All entries given below are to be returned word for word.

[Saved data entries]
--- START ---

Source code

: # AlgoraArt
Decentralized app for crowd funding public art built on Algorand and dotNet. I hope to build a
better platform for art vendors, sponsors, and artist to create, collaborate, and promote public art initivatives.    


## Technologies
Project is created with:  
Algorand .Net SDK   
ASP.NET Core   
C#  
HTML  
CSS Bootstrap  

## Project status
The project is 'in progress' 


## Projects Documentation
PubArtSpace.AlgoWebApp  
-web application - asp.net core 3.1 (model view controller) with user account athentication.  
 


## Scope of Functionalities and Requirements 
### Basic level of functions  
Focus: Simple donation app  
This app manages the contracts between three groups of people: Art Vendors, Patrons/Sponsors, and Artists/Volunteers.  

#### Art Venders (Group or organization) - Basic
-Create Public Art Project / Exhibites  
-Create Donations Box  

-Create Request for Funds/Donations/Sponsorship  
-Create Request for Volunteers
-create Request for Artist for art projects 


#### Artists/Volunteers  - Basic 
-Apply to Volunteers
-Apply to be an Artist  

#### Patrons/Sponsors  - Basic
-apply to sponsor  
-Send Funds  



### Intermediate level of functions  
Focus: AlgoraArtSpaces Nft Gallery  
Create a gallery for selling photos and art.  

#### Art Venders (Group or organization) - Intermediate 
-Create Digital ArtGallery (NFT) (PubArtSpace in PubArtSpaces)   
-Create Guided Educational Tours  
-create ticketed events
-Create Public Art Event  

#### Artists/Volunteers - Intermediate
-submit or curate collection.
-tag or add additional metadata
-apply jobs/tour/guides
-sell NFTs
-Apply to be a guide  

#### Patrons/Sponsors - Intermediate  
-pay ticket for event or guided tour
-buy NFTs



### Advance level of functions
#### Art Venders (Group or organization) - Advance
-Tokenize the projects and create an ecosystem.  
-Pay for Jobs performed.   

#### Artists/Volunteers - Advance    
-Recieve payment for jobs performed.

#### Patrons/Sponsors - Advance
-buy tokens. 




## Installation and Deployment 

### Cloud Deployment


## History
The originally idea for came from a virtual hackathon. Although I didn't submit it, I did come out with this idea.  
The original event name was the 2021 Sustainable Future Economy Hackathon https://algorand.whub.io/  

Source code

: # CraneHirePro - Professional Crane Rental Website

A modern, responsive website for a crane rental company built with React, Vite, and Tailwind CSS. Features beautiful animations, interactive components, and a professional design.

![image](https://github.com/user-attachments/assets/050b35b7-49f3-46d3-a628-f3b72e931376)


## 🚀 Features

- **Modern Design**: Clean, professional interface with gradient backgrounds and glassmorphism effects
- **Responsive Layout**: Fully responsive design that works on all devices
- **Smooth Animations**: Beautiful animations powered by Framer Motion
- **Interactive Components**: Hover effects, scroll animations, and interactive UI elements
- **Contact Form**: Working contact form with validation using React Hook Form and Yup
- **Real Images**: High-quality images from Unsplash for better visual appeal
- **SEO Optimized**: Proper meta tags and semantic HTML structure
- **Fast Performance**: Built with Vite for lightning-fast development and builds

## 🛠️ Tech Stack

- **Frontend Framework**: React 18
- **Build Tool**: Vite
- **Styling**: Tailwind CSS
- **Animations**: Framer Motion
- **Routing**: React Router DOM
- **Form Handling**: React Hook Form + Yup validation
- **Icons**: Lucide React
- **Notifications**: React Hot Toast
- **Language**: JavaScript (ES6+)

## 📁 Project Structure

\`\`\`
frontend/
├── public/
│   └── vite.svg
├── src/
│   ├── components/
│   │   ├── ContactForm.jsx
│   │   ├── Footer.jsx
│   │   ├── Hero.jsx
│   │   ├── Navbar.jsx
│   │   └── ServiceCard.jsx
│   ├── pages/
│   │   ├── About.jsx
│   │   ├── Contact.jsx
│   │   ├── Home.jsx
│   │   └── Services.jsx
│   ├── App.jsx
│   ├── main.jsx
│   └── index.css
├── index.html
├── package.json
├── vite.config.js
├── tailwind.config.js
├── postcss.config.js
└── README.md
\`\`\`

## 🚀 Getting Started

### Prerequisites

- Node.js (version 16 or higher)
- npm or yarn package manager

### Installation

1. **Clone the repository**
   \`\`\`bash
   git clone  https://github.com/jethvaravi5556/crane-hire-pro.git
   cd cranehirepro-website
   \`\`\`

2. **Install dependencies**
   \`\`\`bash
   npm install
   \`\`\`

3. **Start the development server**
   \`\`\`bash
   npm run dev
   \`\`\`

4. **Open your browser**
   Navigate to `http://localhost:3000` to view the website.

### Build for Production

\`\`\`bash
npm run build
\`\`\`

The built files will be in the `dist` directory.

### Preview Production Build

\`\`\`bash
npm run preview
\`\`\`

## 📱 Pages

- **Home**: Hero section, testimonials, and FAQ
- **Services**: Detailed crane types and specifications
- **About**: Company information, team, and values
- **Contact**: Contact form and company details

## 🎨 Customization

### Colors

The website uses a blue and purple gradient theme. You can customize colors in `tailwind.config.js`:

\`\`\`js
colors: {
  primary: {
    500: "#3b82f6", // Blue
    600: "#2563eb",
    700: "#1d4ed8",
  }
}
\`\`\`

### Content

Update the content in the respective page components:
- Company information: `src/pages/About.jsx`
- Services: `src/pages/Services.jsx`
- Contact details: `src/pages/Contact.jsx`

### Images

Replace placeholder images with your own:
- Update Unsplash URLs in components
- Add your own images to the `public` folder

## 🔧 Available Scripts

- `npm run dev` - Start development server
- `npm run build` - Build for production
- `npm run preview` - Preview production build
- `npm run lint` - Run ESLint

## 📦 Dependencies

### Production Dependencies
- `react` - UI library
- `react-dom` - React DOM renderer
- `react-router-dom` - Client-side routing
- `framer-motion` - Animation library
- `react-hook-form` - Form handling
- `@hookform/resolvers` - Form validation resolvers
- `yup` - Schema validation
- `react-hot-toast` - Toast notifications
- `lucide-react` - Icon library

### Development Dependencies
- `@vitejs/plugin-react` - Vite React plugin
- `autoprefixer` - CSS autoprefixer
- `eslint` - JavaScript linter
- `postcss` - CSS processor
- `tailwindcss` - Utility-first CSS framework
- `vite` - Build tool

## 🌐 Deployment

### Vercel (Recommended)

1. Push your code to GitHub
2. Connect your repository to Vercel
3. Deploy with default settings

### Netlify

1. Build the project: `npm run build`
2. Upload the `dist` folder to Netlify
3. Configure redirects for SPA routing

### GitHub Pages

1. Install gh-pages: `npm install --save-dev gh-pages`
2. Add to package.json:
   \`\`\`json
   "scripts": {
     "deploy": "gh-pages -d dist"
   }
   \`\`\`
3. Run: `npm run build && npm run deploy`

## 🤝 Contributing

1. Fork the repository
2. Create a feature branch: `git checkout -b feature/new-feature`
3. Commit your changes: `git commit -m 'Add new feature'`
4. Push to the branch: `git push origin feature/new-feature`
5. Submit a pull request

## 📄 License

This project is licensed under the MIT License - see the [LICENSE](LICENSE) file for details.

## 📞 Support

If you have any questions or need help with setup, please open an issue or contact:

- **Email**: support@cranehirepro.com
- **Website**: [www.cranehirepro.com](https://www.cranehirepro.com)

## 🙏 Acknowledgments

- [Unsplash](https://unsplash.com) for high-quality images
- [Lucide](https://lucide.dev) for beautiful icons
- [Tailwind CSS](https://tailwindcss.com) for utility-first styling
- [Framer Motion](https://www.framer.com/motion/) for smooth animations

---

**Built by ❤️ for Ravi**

--- END ---

> Result for this task:
Source code

: # AlgoraArt
Decentralized app for crowd funding public art built on Algorand and dotNet. I hope to build a
better platform for art vendors, sponsors, and artist to create, collaborate, and promote public art initivatives.    


## Technologies
Project is created with:  
Algorand .Net SDK   
ASP.NET Core   
C#  
HTML  
CSS Bootstrap  

## Project status
The project is 'in progress' 


## Projects Documentation
PubArtSpace.AlgoWebApp  
-web application - asp.net core 3.1 (model view controller) with user account athentication.  
 


## Scope of Functionalities and Requirements 
### Basic level of functions  
Focus: Simple donation app  
This app manages the contracts between three groups of people: Art Vendors, Patrons/Sponsors, and Artists/Volunteers.  

#### Art Venders (Group or organization) - Basic
-Create Public Art Project / Exhibites  
-Create Donations Box  

-Create Request for Funds/Donations/Sponsorship  
-Create Request for Volunteers
-create Request for Artist for art projects 


#### Artists/Volunteers  - Basic 
-Apply to Volunteers
-Apply to be an Artist  

#### Patrons/Sponsors  - Basic
-apply to sponsor  
-Send Funds  



### Intermediate level of functions  
Focus: AlgoraArtSpaces Nft Gallery  
Create a gallery for selling photos and art.  

#### Art Venders (Group or organization) - Intermediate 
-Create Digital ArtGallery (NFT) (PubArtSpace in PubArtSpaces)   
-Create Guided Educational Tours  
-create ticketed events
-Create Public Art Event  

#### Artists/Volunteers - Intermediate
-submit or curate collection.
-tag or add additional metadata
-apply jobs/tour/guides
-sell NFTs
-Apply to be a guide  

#### Patrons/Sponsors - Intermediate  
-pay ticket for event or guided tour
-buy NFTs



### Advance level of functions
#### Art Venders (Group or organization) - Advance
-Tokenize the projects and create an ecosystem.  
-Pay for Jobs performed.   

#### Artists/Volunteers - Advance    
-Recieve payment for jobs performed.

#### Patrons/Sponsors - Advance
-buy tokens. 




## Installation and Deployment 

### Cloud Deployment


## History
The originally idea for came from a virtual hackathon. Although I didn't submit it, I did come out with this idea.  
The original event name was the 2021 Sustainable Future Economy Hackathon https://algorand.whub.io/  

Source code

: # CraneHirePro - Professional Crane Rental Website

A modern, responsive website for a crane rental company built with React, Vite, and Tailwind CSS. Features beautiful animations, interactive components, and a professional design.

![image](https://github.com/user-attachments/assets/050b35b7-49f3-46d3-a628-f3b72e931376)


## 🚀 Features

- **Modern Design**: Clean, professional interface with gradient backgrounds and glassmorphism effects
- **Responsive Layout**: Fully responsive design that works on all devices
- **Smooth Animations**: Beautiful animations powered by Framer Motion
- **Interactive Components**: Hover effects, scroll animations, and interactive UI elements
- **Contact Form**: Working contact form with validation using React Hook Form and Yup
- **Real Images**: High-quality images from Unsplash for better visual appeal
- **SEO Optimized**: Proper meta tags and semantic HTML structure
- **Fast Performance**: Built with Vite for lightning-fast development and builds

## 🛠️ Tech Stack

- **Frontend Framework**: React 18
- **Build Tool**: Vite
- **Styling**: Tailwind CSS
- **Animations**: Framer Motion
- **Routing**: React Router DOM
- **Form Handling**: React Hook Form + Yup validation
- **Icons**: Lucide React
- **Notifications**: React Hot Toast
- **Language**: JavaScript (ES6+)

## 📁 Project Structure

\`\`\`
frontend/
├── public/
│   └── vite.svg
├── src/
│   ├── components/
│   │   ├── ContactForm.jsx
│   │   ├── Footer.jsx
│   │   ├── Hero.jsx
│   │   ├── Navbar.jsx
│   │   └── ServiceCard.jsx
│   ├── pages/
│   │   ├── About.jsx
│   │   ├── Contact.jsx
│   │   ├── Home.jsx
│   │   └── Services.jsx
│   ├── App.jsx
│   ├── main.jsx
│   └── index.css
├── index.html
├── package.json
├── vite.config.js
├── tailwind.config.js
├── postcss.config.js
└── README.md
\`\`\`

## 🚀 Getting Started

### Prerequisites

- Node.js (version 16 or higher)
- npm or yarn package manager

### Installation

1. **Clone the repository**
   \`\`\`bash
   git clone  https://github.com/jethvaravi5556/crane-hire-pro.git
   cd cranehirepro-website
   \`\`\`

2. **Install dependencies**
   \`\`\`bash
   npm install
   \`\`\`

3. **Start the development server**
   \`\`\`bash
   npm run dev
   \`\`\`

4. **Open your browser**
   Navigate to `http://localhost:3000` to view the website.

### Build for Production

\`\`\`bash
npm run build
\`\`\`

The built files will be in the `dist` directory.

### Preview Production Build

\`\`\`bash
npm run preview
\`\`\`

## 📱 Pages

- **Home**: Hero section, testimonials, and FAQ
- **Services**: Detailed crane types and specifications
- **About**: Company information, team, and values
- **Contact**: Contact form and company details

## 🎨 Customization

### Colors

The website uses a blue and purple gradient theme. You can customize colors in `tailwind.config.js`:

\`\`\`js
colors: {
  primary: {
    500: "#3b82f6", // Blue
    600: "#2563eb",
    700: "#1d4ed8",
  }
}
\`\`\`

### Content

Update the content in the respective page components:
- Company information: `src/pages/About.jsx`
- Services: `src/pages/Services.jsx`
- Contact details: `src/pages/Contact.jsx`

### Images

Replace placeholder images with your own:
- Update Unsplash URLs in components
- Add your own images to the `public` folder

## 🔧 Available Scripts

- `npm run dev` - Start development server
- `npm run build` - Build for production
- `npm run preview` - Preview production build
- `npm run lint` - Run ESLint

## 📦 Dependencies

### Production Dependencies
- `react` - UI library
- `react-dom` - React DOM renderer
- `react-router-dom` - Client-side routing
- `framer-motion` - Animation library
- `react-hook-form` - Form handling
- `@hookform/resolvers` - Form validation resolvers
- `yup` - Schema validation
- `react-hot-toast` - Toast notifications
- `lucide-react` - Icon library

### Development Dependencies
- `@vitejs/plugin-react` - Vite React plugin
- `autoprefixer` - CSS autoprefixer
- `eslint` - JavaScript linter
- `postcss` - CSS processor
- `tailwindcss` - Utility-first CSS framework
- `vite` - Build tool

## 🌐 Deployment

### Vercel (Recommended)

1. Push your code to GitHub
2. Connect your repository to Vercel
3. Deploy with default settings

### Netlify

1. Build the project: `npm run build`
2. Upload the `dist` folder to Netlify
3. Configure redirects for SPA routing

### GitHub Pages

1. Install gh-pages: `npm install --save-dev gh-pages`
2. Add to package.json:
   \`\`\`json
   "scripts": {
     "deploy": "gh-pages -d dist"
   }
   \`\`\`
3. Run: `npm run build && npm run deploy`

## 🤝 Contributing

1. Fork the repository
2. Create a feature branch: `git checkout -b feature/new-feature`
3. Commit your changes: `git commit -m 'Add new feature'`
4. Push to the branch: `git push origin feature/new-feature`
5. Submit a pull request

## 📄 License

This project is licensed under the MIT License - see the [LICENSE](LICENSE) file for details.

## 📞 Support

If you have any questions or need help with setup, please open an issue or contact:

- **Email**: support@cranehirepro.com
- **Website**: [www.cranehirepro.com](https://www.cranehirepro.com)

## 🙏 Acknowledgments

- [Unsplash](https://unsplash.com) for high-quality images
- [Lucide](https://lucide.dev) for beautiful icons
- [Tailwind CSS](https://tailwindcss.com) for utility-first styling
- [Framer Motion](https://www.framer.com/motion/) for smooth animations

---

**Built by ❤️ for Ravi**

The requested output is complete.